You can order 250 full-color business cards from VistaPrint for free—something that would have cost hundreds of dollars just a few years ago.

Want to build a custom music library with an array of channels to fit your every mood? Sign up on Pandora. Also free…and with more variety than your CD collection will ever attain.

Want to read Chris Anderson’s landmark book Free: The Future of a Radical Price? Get the full electronic version completely free at Scribd.com.

What’s going on here?

It’s the radicalizing of the terms of engagement between company and customer where customers expect more and more for less…a lot less…preferably free. And businesses are responding.

Take for example office computing. In the recent past, you’d need to shell out at least a thousand bucks for a laptop and another thousand bucks for Microsoft Office and a few Adobe graphics programs. Well, today, you can buy a $199 netbook computer and use a host of free Google applications that do 80 – 90% of what your Office and Adobe programs do, from spreadsheets to photo re-touching.
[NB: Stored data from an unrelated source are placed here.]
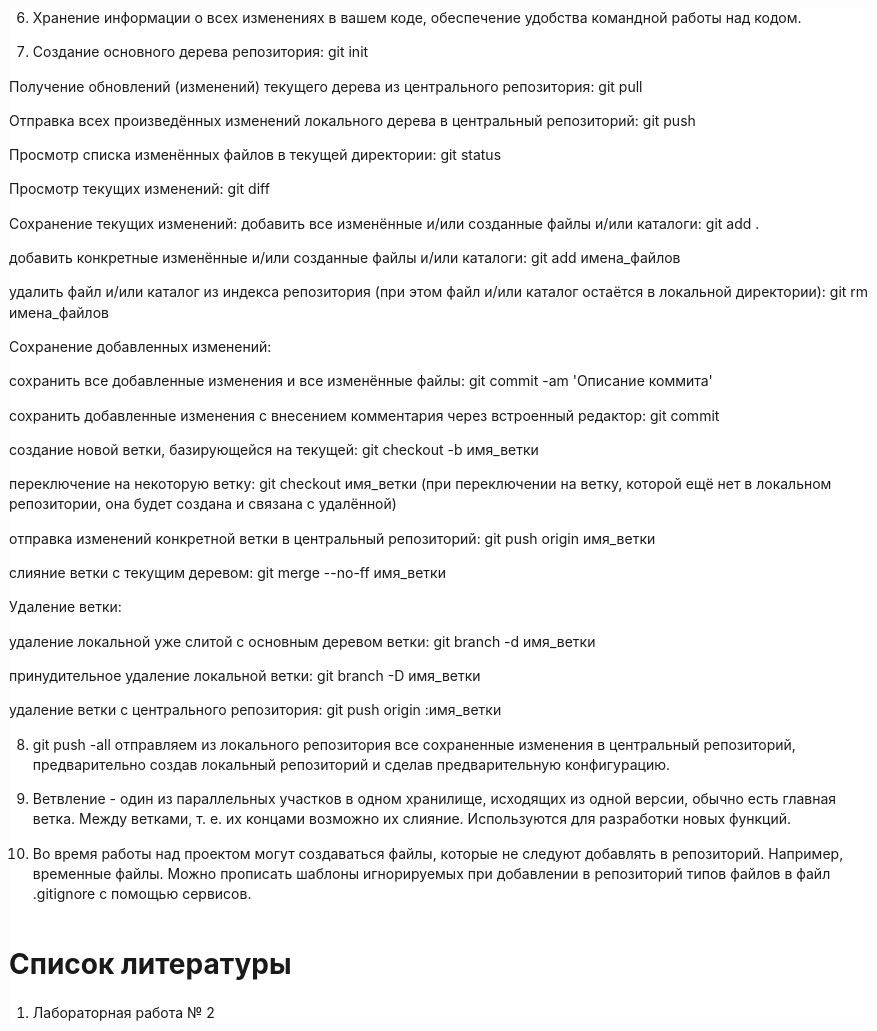 6. Хранение информации о всех изменениях в вашем коде, обеспечение удобства командной работы над кодом.

7. Создание основного дерева репозитория: git init

Получение обновлений (изменений) текущего дерева из центрального репозитория: git pull

Отправка всех произведённых изменений локального дерева в центральный репозиторий: git push

Просмотр списка изменённых файлов в текущей директории: git status

Просмотр текущих изменений: git diff

Сохранение текущих изменений: добавить все изменённые и/или созданные файлы и/или каталоги: git add .

добавить конкретные изменённые и/или созданные файлы и/или каталоги: git add имена_файлов

удалить файл и/или каталог из индекса репозитория (при этом файл и/или каталог остаётся в локальной директории): git rm имена_файлов

Сохранение добавленных изменений:

сохранить все добавленные изменения и все изменённые файлы: git commit -am 'Описание коммита'

сохранить добавленные изменения с внесением комментария через встроенный редактор: git commit

создание новой ветки, базирующейся на текущей: git checkout -b имя_ветки

переключение на некоторую ветку: git checkout имя_ветки (при переключении на ветку, которой ещё нет в локальном репозитории, она будет создана и связана с удалённой)

отправка изменений конкретной ветки в центральный репозиторий: git push origin имя_ветки

слияние ветки с текущим деревом: git merge --no-ff имя_ветки

Удаление ветки:

удаление локальной уже слитой с основным деревом ветки: git branch -d имя_ветки

принудительное удаление локальной ветки: git branch -D имя_ветки

удаление ветки с центрального репозитория: git push origin :имя_ветки

8. git push -all отправляем из локального репозитория все сохраненные изменения в центральный репозиторий, предварительно создав локальный репозиторий и сделав предварительную конфигурацию.

9. Ветвление - один из параллельных участков в одном хранилище, исходящих из одной версии, обычно есть главная ветка. 
Между ветками, т. е. их концами возможно их слияние. Используются для разработки новых функций.

10. Во время работы над проектом могут создаваться файлы, которые не следуют добавлять в репозиторий. Например, временные файлы.
Можно прописать шаблоны игнорируемых при добавлении в репозиторий типов файлов в файл .gitignore с помощью сервисов.

# Список литературы

1. Лабораторная работа № 2
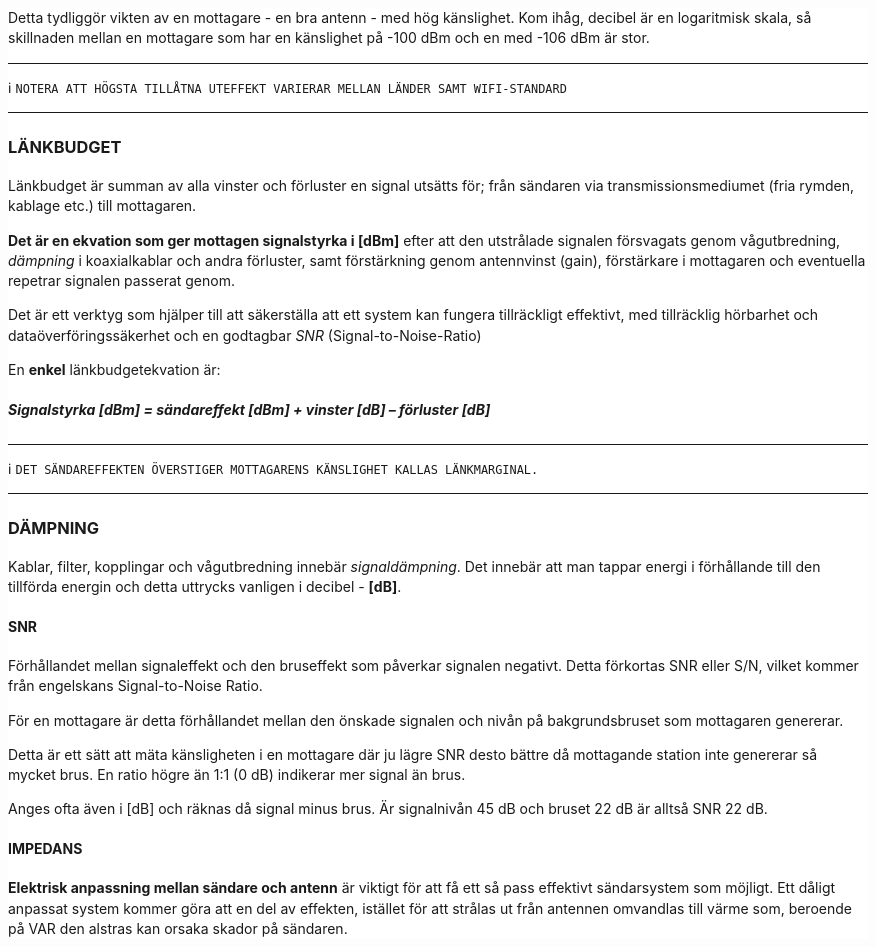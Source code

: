 Detta tydliggör vikten av en mottagare - en bra antenn - med hög känslighet. Kom ihåg, decibel är en logaritmisk skala, så skillnaden mellan en mottagare som har en känslighet på -100 dBm och en med -106 dBm är stor.  

--- 

ℹ️ `NOTERA ATT HÖGSTA TILLÅTNA UTEFFEKT VARIERAR MELLAN LÄNDER SAMT WIFI-STANDARD` 

 

---  

### LÄNKBUDGET 

Länkbudget är summan av alla vinster och förluster en signal utsätts för; från sändaren via transmissionsmediumet (fria rymden, kablage etc.) till mottagaren. 

**Det är en ekvation som ger mottagen signalstyrka i [dBm]** efter att den utstrålade signalen försvagats genom vågutbredning, *dämpning* i koaxialkablar och andra förluster, samt förstärkning genom antennvinst (gain), förstärkare i mottagaren och eventuella repetrar signalen passerat genom.  

Det är ett verktyg som hjälper till att säkerställa att ett system kan fungera tillräckligt effektivt, med tillräcklig hörbarhet och dataöverföringssäkerhet och en godtagbar *SNR* (Signal-to-Noise-Ratio) 

En **enkel** länkbudgetekvation är: 

##### **Signalstyrka [dBm] = sändareffekt [dBm] + vinster [dB] – förluster [dB]** 

 --- 
ℹ️ `DET SÄNDAREFFEKTEN ÖVERSTIGER MOTTAGARENS KÄNSLIGHET KALLAS LÄNKMARGINAL.` 

---  

### DÄMPNING 

Kablar, filter, kopplingar och vågutbredning innebär *signaldämpning*. Det innebär att man tappar energi i förhållande till den tillförda energin och detta uttrycks vanligen i decibel - **[dB]**. 

#### SNR 

Förhållandet mellan signaleffekt och den bruseffekt som påverkar signalen negativt. Detta förkortas SNR eller S/N, vilket kommer från engelskans Signal-to-Noise Ratio.

För en mottagare är detta förhållandet mellan den önskade signalen och nivån på bakgrundsbruset som mottagaren genererar.

Detta är ett sätt att mäta känsligheten i en mottagare där ju lägre SNR desto bättre då mottagande station inte genererar så mycket brus. En ratio högre än 1:1 (0 dB) indikerar mer signal än brus. 

Anges ofta även i [dB] och räknas då signal minus brus. Är signalnivån 45 dB och bruset 22 dB är alltså SNR 22 dB. 

#### IMPEDANS 

**Elektrisk anpassning mellan sändare och antenn** är viktigt för att få ett så pass effektivt sändarsystem som möjligt. Ett dåligt anpassat system kommer göra att en del av effekten, istället för att strålas ut från antennen omvandlas till värme som, beroende på VAR den alstras kan orsaka skador på sändaren.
This commoditization of nearly everything is driving prices toward zero…and it has cost many industries dearly. Experts estimate that Craigslist, with its millions of free classified ads, has single-handedly sucked three hundred million dollars out of the newspaper business—resulting in the closure of many of them— and even drained revenue from online auto listing sites like Vehix.com and Cars.com.

What’s at work here is the freemium model: giving a lower-level service or product away for free while offering an upgraded, more robustly featured version for a fee, often a relatively small one.
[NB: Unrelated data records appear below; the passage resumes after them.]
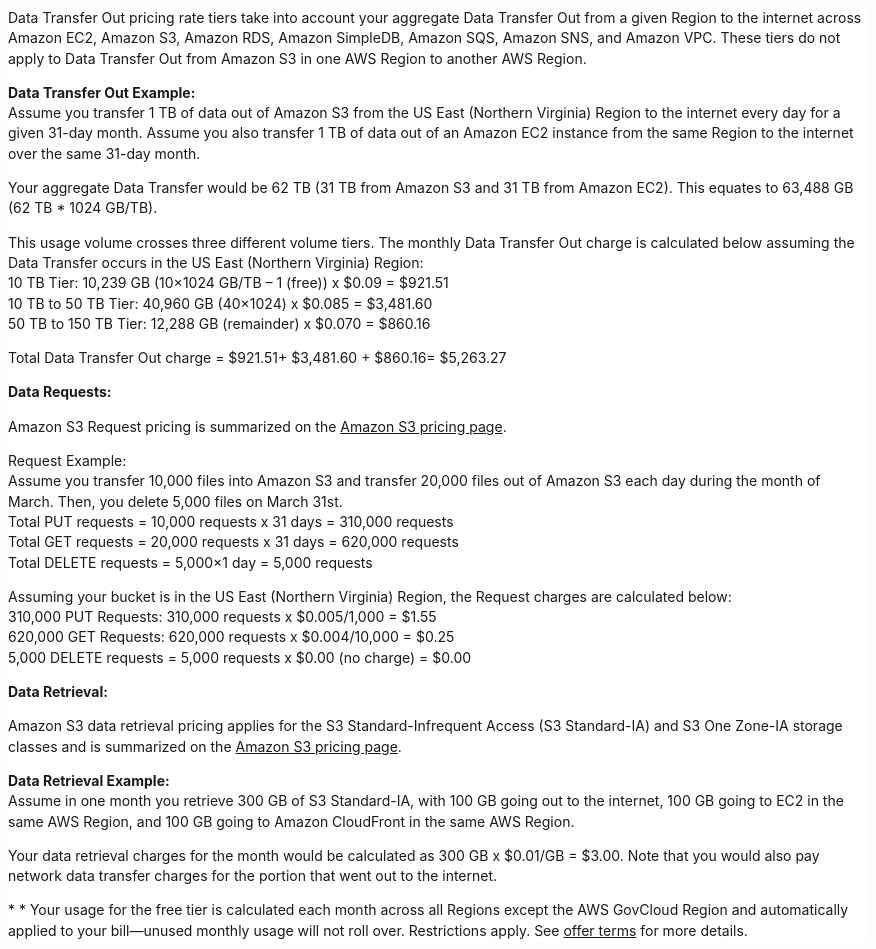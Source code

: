 Data Transfer Out pricing rate tiers take into account your aggregate Data Transfer Out from a given Region to the internet across Amazon EC2, Amazon S3, Amazon RDS, Amazon SimpleDB, Amazon SQS, Amazon SNS, and Amazon VPC. These tiers do not apply to Data Transfer Out from Amazon S3 in one AWS Region to another AWS Region.

**Data Transfer Out Example:**  
Assume you transfer 1 TB of data out of Amazon S3 from the US East (Northern Virginia) Region to the internet every day for a given 31-day month. Assume you also transfer 1 TB of data out of an Amazon EC2 instance from the same Region to the internet over the same 31-day month.

Your aggregate Data Transfer would be 62 TB (31 TB from Amazon S3 and 31 TB from Amazon EC2). This equates to 63,488 GB (62 TB \* 1024 GB/TB).

This usage volume crosses three different volume tiers. The monthly Data Transfer Out charge is calculated below assuming the Data Transfer occurs in the US East (Northern Virginia) Region:  
10 TB Tier: 10,239 GB (10×1024 GB/TB – 1 (free)) x $0.09 = $921.51  
10 TB to 50 TB Tier: 40,960 GB (40×1024) x $0.085 = $3,481.60  
50 TB to 150 TB Tier: 12,288 GB (remainder) x $0.070 = $860.16

Total Data Transfer Out charge = $921.51+ $3,481.60 + $860.16= $5,263.27

**Data Requests:**

Amazon S3 Request pricing is summarized on the [Amazon S3 pricing page](https://aws.amazon.com/s3/pricing/).

Request Example:  
Assume you transfer 10,000 files into Amazon S3 and transfer 20,000 files out of Amazon S3 each day during the month of March. Then, you delete 5,000 files on March 31st.  
Total PUT requests = 10,000 requests x 31 days = 310,000 requests  
Total GET requests = 20,000 requests x 31 days = 620,000 requests  
Total DELETE requests = 5,000×1 day = 5,000 requests

Assuming your bucket is in the US East (Northern Virginia) Region, the Request charges are calculated below:  
310,000 PUT Requests: 310,000 requests x $0.005/1,000 = $1.55  
620,000 GET Requests: 620,000 requests x $0.004/10,000 = $0.25  
5,000 DELETE requests = 5,000 requests x $0.00 (no charge) = $0.00

**Data Retrieval:**

Amazon S3 data retrieval pricing applies for the S3 Standard-Infrequent Access (S3 Standard-IA) and S3 One Zone-IA storage classes and is summarized on the [Amazon S3 pricing page](https://aws.amazon.com/s3/pricing/).

**Data Retrieval Example:**  
Assume in one month you retrieve 300 GB of S3 Standard-IA, with 100 GB going out to the internet, 100 GB going to EC2 in the same AWS Region, and 100 GB going to Amazon CloudFront in the same AWS Region.

Your data retrieval charges for the month would be calculated as 300 GB x $0.01/GB = $3.00. Note that you would also pay network data transfer charges for the portion that went out to the internet.

\* \* Your usage for the free tier is calculated each month across all Regions except the AWS GovCloud Region and automatically applied to your bill—unused monthly usage will not roll over. Restrictions apply. See [offer terms](https://aws.amazon.com/free/) for more details.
A great example is TeamPages.com, a sports team organizing website that is free with basic services, but costs $50/year for upgraded version and $70/year for an ad-free full-function edition.

The goal is to get people used to integrating the website’s services into their daily lives and then convincing them that the upgrade version is an even greater life-enhancing option, well worth the small fee being charged. If nothing else, TeamPages can sell ads and now owns a killer direct marketing database.

So how can your company leverage freemium, and what are the payoffs?

First the payoffs. Freeemium offerings can be exchanged for essentially three things:

Customer Data
In exchange for free goods or services, customers “pay” with information about themselves. Everything from scholarly white papers to samples of beef jerkey are given away under this freemium model.

Customer Attention
If a company can give away something free that customers use on a regular basis, then a relationship of dependency is born. Facebook has 300 million of these relationships and can sell that community’s attention to advertisers for an increasingly higher price.

Customer Relationships
Once a customer relationship has been established and reinforced through hundreds of online interactions, a certain level of trust emerges, and the company’s ability to sell something to the loyal customers is much greater than a cold-call with a banner ad or a direct marketing piece.

Freemium is, of course, a gamble. You are betting that the investment required to give stuff away will eventually be exceeded by the return of customer loyalty, paid in the three currencies of data, attention and relationships.

In slow economic times, freemium models can be used to keep employees…well, employed…developing new capabilities, while reaching out to new prospects who will become paying customers down the road. And as any good businessperson knows, the give-to-get model is often the key to building trust and validating expertise on the ultimate path to a profitable lifetime business relationship.